Of course, Olbermann’s clashes with management are well-documented. And his departure from ESPN in 1997 was less than amicable. He has said that he learned he was banned from the network’s Bristol, Conn., campus and he intimated in an interview with David Letterman that the relationship was irreparable.
PHOTOS: Keith Olbermann’s Famous Feuds
“If you burn a bridge, you can possibly build a new bridge, but if there’s no river any more, that’s a lot of trouble,” said Olbermann during a 2007 appearance on Letterman’s Late Show.
And Olbermann wryly alluded to his peripatetic employment history during a June 5 conference call with reporters announcing the Turner deal.
“The safety valve here is that my season is about a month long,” he said, referring to Turner’s three weeks of postseason. “And if you go through the 37 pages of my resume you will notice that every one of my jobs has lasted at least one month.”

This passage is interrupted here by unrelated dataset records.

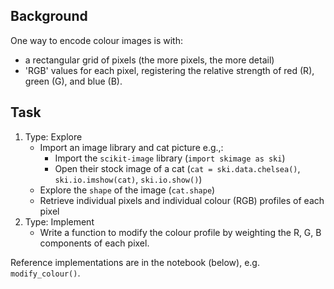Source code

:## Background

One way to encode colour images is with:
- a rectangular grid of pixels (the more pixels, the more detail)
- 'RGB' values for each pixel, registering the relative strength of red (R), green (G), and blue (B).  


## Task

1. Type: Explore
   - Import an image library and cat picture e.g.,:
     - Import the `scikit-image` library (`import skimage as ski`)
     - Open their stock image of a cat (`cat = ski.data.chelsea()`, `ski.io.imshow(cat)`, `ski.io.show()`)
   - Explore the `shape` of the image (`cat.shape`)
   - Retrieve individual pixels and individual colour (RGB) profiles of each pixel
2. Type: Implement
   - Write a function to modify the colour profile by weighting the R, G, B components of each pixel.

Reference implementations are in the notebook (below), e.g. `modify_colour()`.

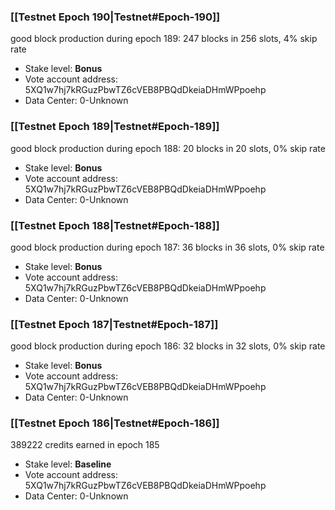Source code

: ### [[Testnet Epoch 190|Testnet#Epoch-190]]
good block production during epoch 189: 247 blocks in 256 slots, 4% skip rate
* Stake level: **Bonus** 
* Vote account address: 5XQ1w7hj7kRGuzPbwTZ6cVEB8PBQdDkeiaDHmWPpoehp
* Data Center: 0-Unknown
### [[Testnet Epoch 189|Testnet#Epoch-189]]
good block production during epoch 188: 20 blocks in 20 slots, 0% skip rate
* Stake level: **Bonus** 
* Vote account address: 5XQ1w7hj7kRGuzPbwTZ6cVEB8PBQdDkeiaDHmWPpoehp
* Data Center: 0-Unknown
### [[Testnet Epoch 188|Testnet#Epoch-188]]
good block production during epoch 187: 36 blocks in 36 slots, 0% skip rate
* Stake level: **Bonus** 
* Vote account address: 5XQ1w7hj7kRGuzPbwTZ6cVEB8PBQdDkeiaDHmWPpoehp
* Data Center: 0-Unknown
### [[Testnet Epoch 187|Testnet#Epoch-187]]
good block production during epoch 186: 32 blocks in 32 slots, 0% skip rate
* Stake level: **Bonus** 
* Vote account address: 5XQ1w7hj7kRGuzPbwTZ6cVEB8PBQdDkeiaDHmWPpoehp
* Data Center: 0-Unknown
### [[Testnet Epoch 186|Testnet#Epoch-186]]
389222 credits earned in epoch 185
* Stake level: **Baseline** 
* Vote account address: 5XQ1w7hj7kRGuzPbwTZ6cVEB8PBQdDkeiaDHmWPpoehp
* Data Center: 0-Unknown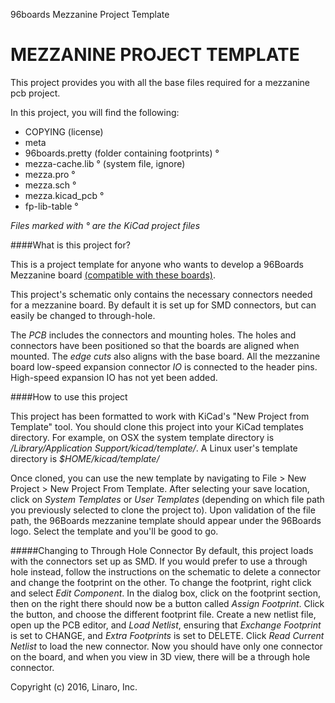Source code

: 96boards Mezzanine Project Template

MEZZANINE PROJECT TEMPLATE
===============================================

This project provides you with all the base files required for 
a mezzanine pcb project.

In this project, you will find the following:
- COPYING (license)
- meta
- 96boards.pretty (folder containing footprints) °
- mezza-cache.lib ° (system file, ignore)
- mezza.pro °
- mezza.sch °
- mezza.kicad_pcb °
- fp-lib-table °

*Files marked with ° are the KiCad project files*

####What is this project for?

This is a project template for anyone who wants to develop a 96Boards
Mezzanine board <a
href="https://www.96boards.org/products/ce/">(compatible with these
boards)</a>.

This project's schematic only contains the necessary connectors needed
for a mezzanine board. By default it is set up for SMD connectors, but
can easily be changed to through-hole.

The <em>PCB</em> includes the connectors and mounting holes. The holes
and connectors have been positioned so that the boards are aligned when
mounted. The <em>edge cuts</em> also aligns with the base board. All the
mezzanine board low-speed expansion connector <em>IO</em> is connected
to the header pins. High-speed expansion IO has not yet been added.

####How to use this project

This project has been formatted to work with KiCad's "New Project from
Template" tool. You should clone this project into your KiCad templates
directory. For example, on OSX the system template directory is
<em>/Library/Application Support/kicad/template/</em>. A Linux user's
template directory is <em>$HOME/kicad/template/</em>

Once cloned, you can use the new template by navigating to
File > New Project > New Project From Template. After selecting your
save location, click on <em>System Templates</em> or <em>User
Templates</em> (depending on which file path you previously selected to
clone the project to). Upon validation of the file path, the 96Boards
mezzanine template should appear under the 96Boards logo. Select the
template and you'll be good to go.

#####Changing to Through Hole Connector
By default, this project loads with the connectors set up as SMD. If you
would prefer to use a through hole instead, follow the instructions on
the schematic to delete a connector and change the footprint on the
other. To change the footprint, right click and select <em>Edit
Component</em>. In the dialog box, click on the footprint section, then
on the right there should now be a button called <em>Assign
Footprint</em>. Click the button, and choose the different footprint
file. Create a new netlist file, open up the PCB editor, and <em>Load
Netlist</em>, ensuring that <em>Exchange Footprint</em> is set to
CHANGE, and <em>Extra Footprints</em> is set to DELETE. Click <em>Read
Current Netlist</em> to load the new connector. Now you should have only
one connector on the board, and when you view in 3D view, there will be
a through hole connector.

Copyright (c) 2016, Linaro, Inc.
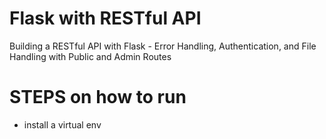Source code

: # Flask with RESTful API
 Building a RESTful API with Flask - Error Handling, Authentication, and File Handling with Public and Admin Routes
 # STEPS on how to run
  - install a virtual env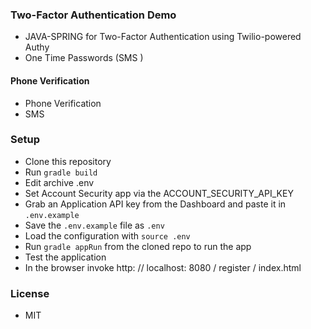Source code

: ### Two-Factor Authentication Demo
- JAVA-SPRING for Two-Factor Authentication using Twilio-powered Authy 
- One Time Passwords (SMS )

#### Phone Verification
- Phone Verification
- SMS

### Setup
- Clone this repository
- Run `gradle build`
- Edit archive .env
- Set Account Security app via the ACCOUNT_SECURITY_API_KEY
- Grab an Application API key from the Dashboard and paste it in `.env.example`
- Save the `.env.example` file as `.env`
- Load the configuration with `source .env` 
- Run `gradle appRun` from the cloned repo to run the app
- Test the application
- In the browser invoke http: // localhost: 8080 / register / index.html

### License
- MIT
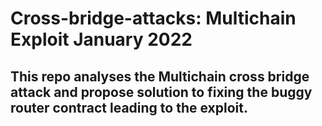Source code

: # Cross-bridge-attacks: Multichain Exploit January 2022

## This repo analyses the Multichain cross bridge attack and propose solution to fixing the buggy router contract leading to the exploit.
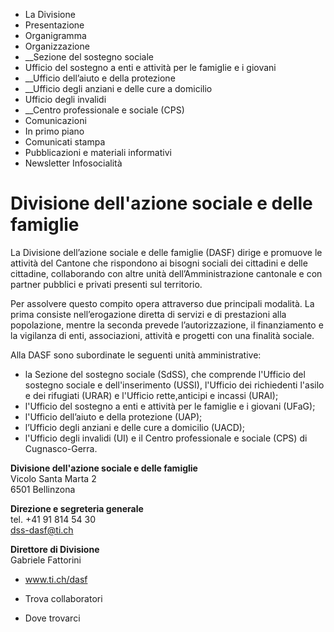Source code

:   * La Divisione
  * Presentazione
  * Organigramma
  * Organizzazione
  *  __Sezione del sostegno sociale
  * Ufficio del sostegno a enti e attività per le famiglie e i giovani
  *  __Ufficio dell’aiuto e della protezione
  *  __Ufficio degli anziani e delle cure a domicilio
  * Ufficio degli invalidi
  *  __Centro professionale e sociale (CPS)
  * Comunicazioni
  * In primo piano
  * Comunicati stampa
  * Pubblicazioni e materiali informativi
  * Newsletter Infosocialità

#  Divisione dell'azione sociale e delle famiglie

La Divisione dell’azione sociale e delle famiglie (DASF) dirige e promuove le
attività del Cantone che rispondono ai bisogni sociali dei cittadini e delle
cittadine, collaborando con altre unità dell’Amministrazione cantonale e con
partner pubblici e privati presenti sul territorio.

Per assolvere questo compito opera attraverso due principali modalità. La
prima consiste nell’erogazione diretta di servizi e di prestazioni alla
popolazione, mentre la seconda prevede l’autorizzazione, il finanziamento e la
vigilanza di enti, associazioni, attività e progetti con una finalità sociale.

Alla DASF sono subordinate le seguenti unità amministrative:

  * la Sezione del sostegno sociale (SdSS), che comprende l'Ufficio del sostegno sociale e dell'inserimento (USSI), l'Ufficio dei richiedenti l'asilo e dei rifugiati (URAR) e l'Ufficio rette,anticipi e incassi (URAI);
  * l'Ufficio del sostegno a enti e attività per le famiglie e i giovani (UFaG);
  * l'Ufficio dell’aiuto e della protezione (UAP);
  * l’Ufficio degli anziani e delle cure a domicilio (UACD);
  * l'Ufficio degli invalidi (UI) e il Centro professionale e sociale (CPS) di Cugnasco-Gerra.

 **Divisione dell'azione sociale e delle famiglie**  
Vicolo Santa Marta 2  
6501 Bellinzona

 **Direzione e segreteria generale**  
tel. +41 91 814 54 30  
dss-dasf@ti.ch

**Direttore di Divisione**  
Gabriele Fattorini

  * www.ti.ch/dasf

  * Trova collaboratori

  * Dove trovarci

Olbermann’s deep knowledge and reverence for the game of baseball has been a constant during a career that has veered into news and commentary as host of the left-leaning Countdown program on MSNBC for eight years and then briefly on Current, before that partnership ended in a recently settled lawsuit. For ESPN, signing a personality with a profile like Olbermann’s – he still maintains a following among liberals as well as baseball fans – gives the network a marquee name to promote on its ESPN2 service at the same time that Fox is launching its own 24-hour cable sports channel, Fox Sports 1.